Department of Information & Technology, SRM Institute of Science and Technology, Chennai, India.
J Med Syst. 2019 Mar 19;43(5):111. doi: 10.1007/s10916-019-1243-3.
The combination of big data and deep learning is a world-shattering technology that can make a great impact on any industry if used in a proper way. With the availability of large volume of health care datasets and progressions in deep learning techniques, systems are now well equipped in diagnosing many health problems. Utilizing the intensity of substantial historical information in electronic health record (EHR), we built up, a conventional predictive temporal model utilizing recurrent neural systems (RNN) like LSTM and connected to longitudinal time stepped EHR. Experience records were contribution to RNN to anticipate the analysis and prescription classes for a resulting visit during heart disappointment (e.g. diagnosis codes, drug codes or method codes). In this paper, we also investigated whether use of deep learning to model temporal relations among events in electronic health records (EHRs) would enhance the model performance in predicting initial diagnosis of heart failure (HF) compared to some of the traditional methods that disregard temporality. By examining these time stamped EHRs, we could recognize the associations between various diagnosis occasions and finally predicate when a patient is being analyzed for a disease. In any case, it is hard to access the current EHR data straightforwardly, since almost all data are sparse and not standardized. Along these lines, we proposed a robust model for prediction of heart failure. The fundamental commitment of this paper is to predict the failure of heart by means of a neural network model based on patient's electronic medicinal information. In order to, demonstrate the diagnosis events and prediction of heart failure, we used the medical concept vectors and the essential standards of a long short-term memory (LSTM) deep network model. The proposed LSTM model uses SiLU and tanh as activation function in the hidden layers and Softmax in output layer in the network. Bridgeout is used as a regularization technique for weight optimization throughout the network. Assessments subject to the real-time data exhibit the favorable effectiveness and feasibility of recommended model in the risk of heart failure prediction. The results showed improved accuracy in heart failure detection and the model performance is compared using the existing deep learning models. Enhanced prior detection could expose novel chances for deferring or anticipating movement to analysis of heart failure and diminish cost.

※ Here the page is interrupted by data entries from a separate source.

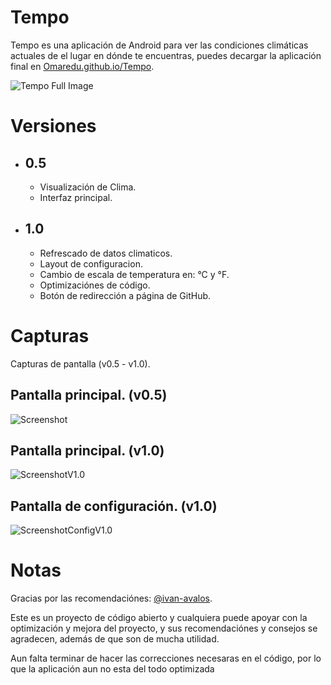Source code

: # Tempo
Tempo es una aplicación de Android para ver las condiciones climáticas actuales de el lugar en dónde te encuentras, puedes decargar la aplicación final en [Omaredu.github.io/Tempo](https://omaredu.github.io/Tempo).

![Tempo Full Image](https://image.ibb.co/dudwSo/full.png)

# Versiones

- ## 0.5
    - Visualización de Clima.
    - Interfaz principal.

- ## 1.0
    - Refrescado de datos climaticos.
    - Layout de configuracion.
    - Cambio de escala de temperatura en: °C y °F.
    - Optimizaciónes de código.
    - Botón de redirección a página de GitHub.

# Capturas

Capturas de pantalla (v0.5 - v1.0).

## Pantalla principal. (v0.5)

![Screenshot](https://image.ibb.co/jWeH08/Screenshot_20180610_121321.png)

## Pantalla principal. (v1.0)

![ScreenshotV1.0](https://image.ibb.co/hJs908/Screenshot.png)

## Pantalla de configuración. (v1.0)

![ScreenshotConfigV1.0](https://image.ibb.co/cuuBDT/Screenshot_2.png)

# Notas

Gracias por las recomendaciónes: [@ivan-avalos](https://github.com/ivan-avalos).

Este es un proyecto de código abierto y cualquiera puede apoyar con la optimización y mejora del proyecto, y sus recomendaciónes y consejos se agradecen, además de que son de mucha utilidad.

Aun falta terminar de hacer las correcciones necesaras en el código, por lo que la aplicación aun no esta del todo optimizada
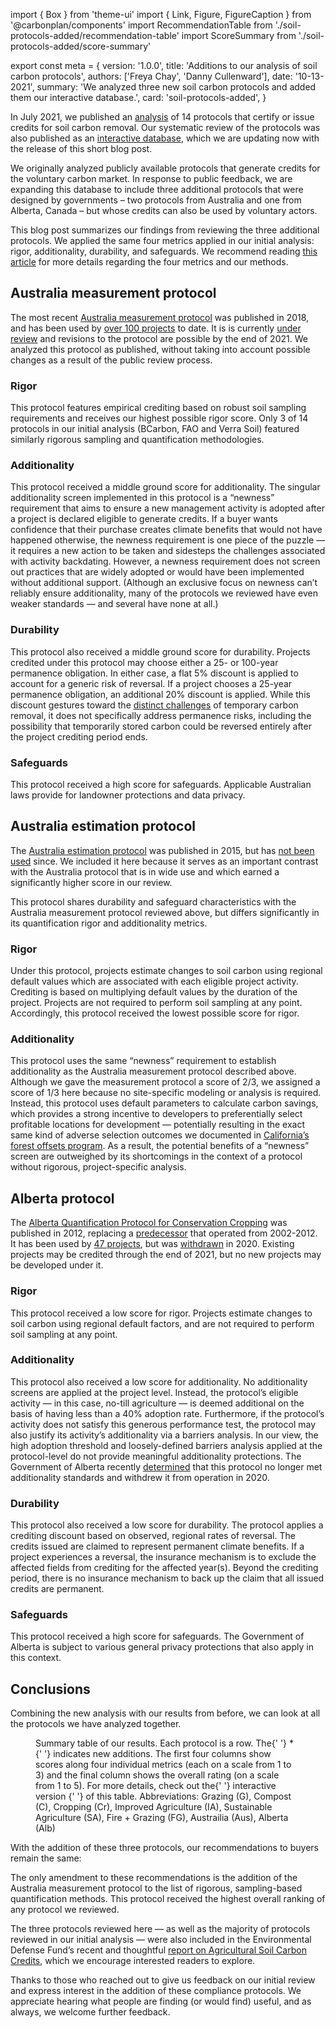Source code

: import { Box } from 'theme-ui'
import { Link, Figure, FigureCaption } from '@carbonplan/components'
import RecommendationTable from './soil-protocols-added/recommendation-table'
import ScoreSummary from './soil-protocols-added/score-summary'

export const meta = {
  version: '1.0.0',
  title: 'Additions to our analysis of soil carbon protocols',
  authors: ['Freya Chay', 'Danny Cullenward'],
  date: '10-13-2021',
  summary:
    'We analyzed three new soil carbon protocols and added them our interactive database.',
  card: 'soil-protocols-added',
}

In July 2021, we published an [analysis](https://carbonplan.org/research/soil-protocols-explainer) of 14 protocols that certify or issue credits for soil carbon removal. Our systematic review of the protocols was also published as an [interactive database](https://carbonplan.org/research/soil-protocols), which we are updating now with the release of this short blog post.

We originally analyzed publicly available protocols that generate credits for the voluntary carbon market. In response to public feedback, we are expanding this database to include three additional protocols that were designed by governments – two protocols from Australia and one from Alberta, Canada – but whose credits can also be used by voluntary actors.

This blog post summarizes our findings from reviewing the three additional protocols. We applied the same four metrics applied in our initial analysis: rigor, additionality, durability, and safeguards. We recommend reading [this article](https://carbonplan.org/research/soil-protocols-explainer) for more details regarding the four metrics and our methods.

## Australia measurement protocol

The most recent [Australia measurement protocol](https://www.legislation.gov.au/Details/F2018L00089) was published in 2018, and has been used by [over 100 projects](http://www.cleanenergyregulator.gov.au/ERF/project-and-contracts-registers/project-register) to date. It is is currently [under review](http://www.cleanenergyregulator.gov.au/ERF/Pages/Method%20development%20tracker/Soil-carbon.aspx) and revisions to the protocol are possible by the end of 2021. We analyzed this protocol as published, without taking into account possible changes as a result of the public review process.

### Rigor

This protocol features empirical crediting based on robust soil sampling requirements and receives our highest possible rigor score. Only 3 of 14 protocols in our initial analysis (BCarbon, FAO and Verra Soil) featured similarly rigorous sampling and quantification methodologies.

### Additionality

This protocol received a middle ground score for additionality. The singular additionality screen implemented in this protocol is a “newness” requirement that aims to ensure a new management activity is adopted after a project is declared eligible to generate credits. If a buyer wants confidence that their purchase creates climate benefits that would not have happened otherwise, the newness requirement is one piece of the puzzle — it requires a new action to be taken and sidesteps the challenges associated with activity backdating. However, a newness requirement does not screen out practices that are widely adopted or would have been implemented without additional support. (Although an exclusive focus on newness can’t reliably ensure additionality, many of the protocols we reviewed have even weaker standards — and several have none at all.)

### Durability

This protocol also received a middle ground score for durability. Projects credited under this protocol may choose either a 25- or 100-year permanence obligation. In either case, a flat 5% discount is applied to account for a generic risk of reversal. If a project chooses a 25-year permanence obligation, an additional 20% discount is applied. While this discount gestures toward the [distinct challenges](https://carbonplan.org/research/permanence-calculator) of temporary carbon removal, it does not specifically address permanence risks, including the possibility that temporarily stored carbon could be reversed entirely after the project crediting period ends.

### Safeguards

This protocol received a high score for safeguards. Applicable Australian laws provide for landowner protections and data privacy.

## Australia estimation protocol

The [Australia estimation protocol](https://www.legislation.gov.au/Details/F2018C00126) was published in 2015, but has [not been used](http://www.cleanenergyregulator.gov.au/ERF/project-and-contracts-registers/project-register) since. We included it here because it serves as an important contrast with the Australia protocol that is in wide use and which earned a significantly higher score in our review.

This protocol shares durability and safeguard characteristics with the Australia measurement protocol reviewed above, but differs significantly in its quantification rigor and additionality metrics.

### Rigor

Under this protocol, projects estimate changes to soil carbon using regional default values which are associated with each eligible project activity. Crediting is based on multiplying default values by the duration of the project. Projects are not required to perform soil sampling at any point. Accordingly, this protocol received the lowest possible score for rigor.

### Additionality

This protocol uses the same “newness” requirement to establish additionality as the Australia measurement protocol described above. Although we gave the measurement protocol a score of 2/3, we assigned a score of 1/3 here because no site-specific modeling or analysis is required. Instead, this protocol uses default parameters to calculate carbon savings, which provides a strong incentive to developers to preferentially select profitable locations for development — potentially resulting in the exact same kind of adverse selection outcomes we documented in [California’s forest offsets program](https://carbonplan.org/research/forest-offsets-explainer). As a result, the potential benefits of a “newness” screen are outweighed by its shortcomings in the context of a protocol without rigorous, project-specific analysis.

## Alberta protocol

The [Alberta Quantification Protocol for Conservation Cropping](https://open.alberta.ca/dataset/b99725e1-5d2a-4427-baa8-14b9ec6c6a24/resource/db11dd55-ce34-4472-9b8b-cb3b30214803/download/6744004-2012-quantification-protocol-conservation-cropping-april-2012-version-1.0-2012-04-02.pdf) was published in 2012, replacing a [predecessor](https://open.alberta.ca/publications/specified-gas-emitters-regulation-quantification-protocol-for-tillage-system-management-version-1-3) that operated from 2002-2012. It has been used by [47 projects](https://alberta.csaregistries.ca/GHGR_Listing/AEOR_Listing.aspx), but was [withdrawn](https://www.alberta.ca/assets/documents/aeos-memo-withdrawal-quantification-protocol-conservation-cropping.pdf) in 2020. Existing projects may be credited through the end of 2021, but no new projects may be developed under it.

### Rigor

This protocol received a low score for rigor. Projects estimate changes to soil carbon using regional default factors, and are not required to perform soil sampling at any point.

### Additionality

This protocol also received a low score for additionality. No additionality screens are applied at the project level. Instead, the protocol’s eligible activity — in this case, no-till agriculture — is deemed additional on the basis of having less than a 40% adoption rate. Furthermore, if the protocol’s activity does not satisfy this generous performance test, the protocol may also justify its activity’s additionality via a barriers analysis. In our view, the high adoption threshold and loosely-defined barriers analysis applied at the protocol-level do not provide meaningful additionality protections. The Government of Alberta recently [determined](https://www.alberta.ca/assets/documents/aeos-memo-withdrawal-quantification-protocol-conservation-cropping.pdf) that this protocol no longer met additionality standards and withdrew it from operation in 2020.

### Durability

This protocol also received a low score for durability. The protocol applies a crediting discount based on observed, regional rates of reversal. The credits issued are claimed to represent permanent climate benefits. If a project experiences a reversal, the insurance mechanism is to exclude the affected fields from crediting for the affected year(s). Beyond the crediting period, there is no insurance mechanism to back up the claim that all issued credits are permanent.

### Safeguards

This protocol received a high score for safeguards. The Government of Alberta is subject to various general privacy protections that also apply in this context.

## Conclusions

Combining the new analysis with our results from before, we can look at all the protocols we have analyzed together.

<Figure>
  <ScoreSummary />
  <FigureCaption>
    Summary table of our results. Each protocol is a row. The{' '}
    <Box as='span' sx={{ color: 'orange' }}>
      *
    </Box>{' '}
    indicates new additions. The first four columns show scores along four
    individual metrics (each on a scale from 1 to 3) and the final column shows
    the overall rating (on a scale from 1 to 5). For more details, check out the{' '}
    <Link
      href='/research/soil-protocols'
      sx={{ color: 'secondary', '&:hover': { color: 'primary' } }}
    >
      interactive version
    </Link>{' '}
    of this table. Abbreviations: Grazing (G), Compost (C), Cropping (Cr),
    Improved Agriculture (IA), Sustainable Agriculture (SA), Fire + Grazing
    (FG), Austrailia (Aus), Alberta (Alb)
  </FigureCaption>
</Figure>

With the addition of these three protocols, our recommendations to buyers remain the same:

<Figure>
  <RecommendationTable />
</Figure>

The only amendment to these recommendations is the addition of the Australia measurement protocol to the list of rigorous, sampling-based quantification methods. This protocol received the highest overall ranking of any protocol we reviewed.

The three protocols reviewed here — as well as the majority of protocols reviewed in our initial analysis — were also included in the Environmental Defense Fund’s recent and thoughtful [report on Agricultural Soil Carbon Credits](https://www.edf.org/soilcarbon), which we encourage interested readers to explore.

Thanks to those who reached out to give us feedback on our initial review and express interest in the addition of these compliance protocols. We appreciate hearing what people are finding (or would find) useful, and as always, we welcome further feedback.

大数据和深度学习的结合是一项具有颠覆性的技术,如果使用得当,可以对任何行业产生重大影响。随着大量医疗保健数据集的可用性和深度学习技术的进步,现在系统已经能够很好地诊断许多健康问题。利用电子健康记录(EHR)中的大量历史信息强度,我们构建了一个利用递归神经网络(RNN)(如 LSTM)的传统预测时间模型,并将其连接到纵向时间步 EHR。经验记录被贡献给 RNN,以预测心力衰竭(例如诊断代码、药物代码或方法代码)就诊期间的分析和处方类别。在本文中,我们还研究了使用深度学习对电子健康记录(EHR)中的事件之间的时间关系进行建模是否会提高模型在预测心力衰竭(HF)初始诊断方面的性能,与一些忽略时间性的传统方法相比。通过检查这些带有时间戳的 EHR,我们可以识别各种诊断事件之间的关联,最终预测患者何时正在接受疾病分析。无论如何,直接访问当前的 EHR 数据是很困难的,因为几乎所有数据都是稀疏的,而且没有标准化。因此,我们提出了一种用于预测心力衰竭的稳健模型。本文的基本目标是通过基于患者电子医疗信息的神经网络模型来预测心力衰竭的失败。为了演示心力衰竭的诊断事件和预测,我们使用了医疗概念向量和长短期记忆(LSTM)深度网络模型的基本标准。所提出的 LSTM 模型在网络的隐藏层中使用 SiLU 和 tanh 作为激活函数,在输出层中使用 Softmax。Bridgeout 被用作整个网络中权重优化的正则化技术。基于实时数据的评估展示了所建议模型在心力衰竭预测风险中的良好有效性和可行性。结果表明,心力衰竭检测的准确性得到了提高,并且使用现有的深度学习模型对模型性能进行了比较。提前检测可以为推迟或预测心力衰竭分析的机会提供新的机会,并降低成本。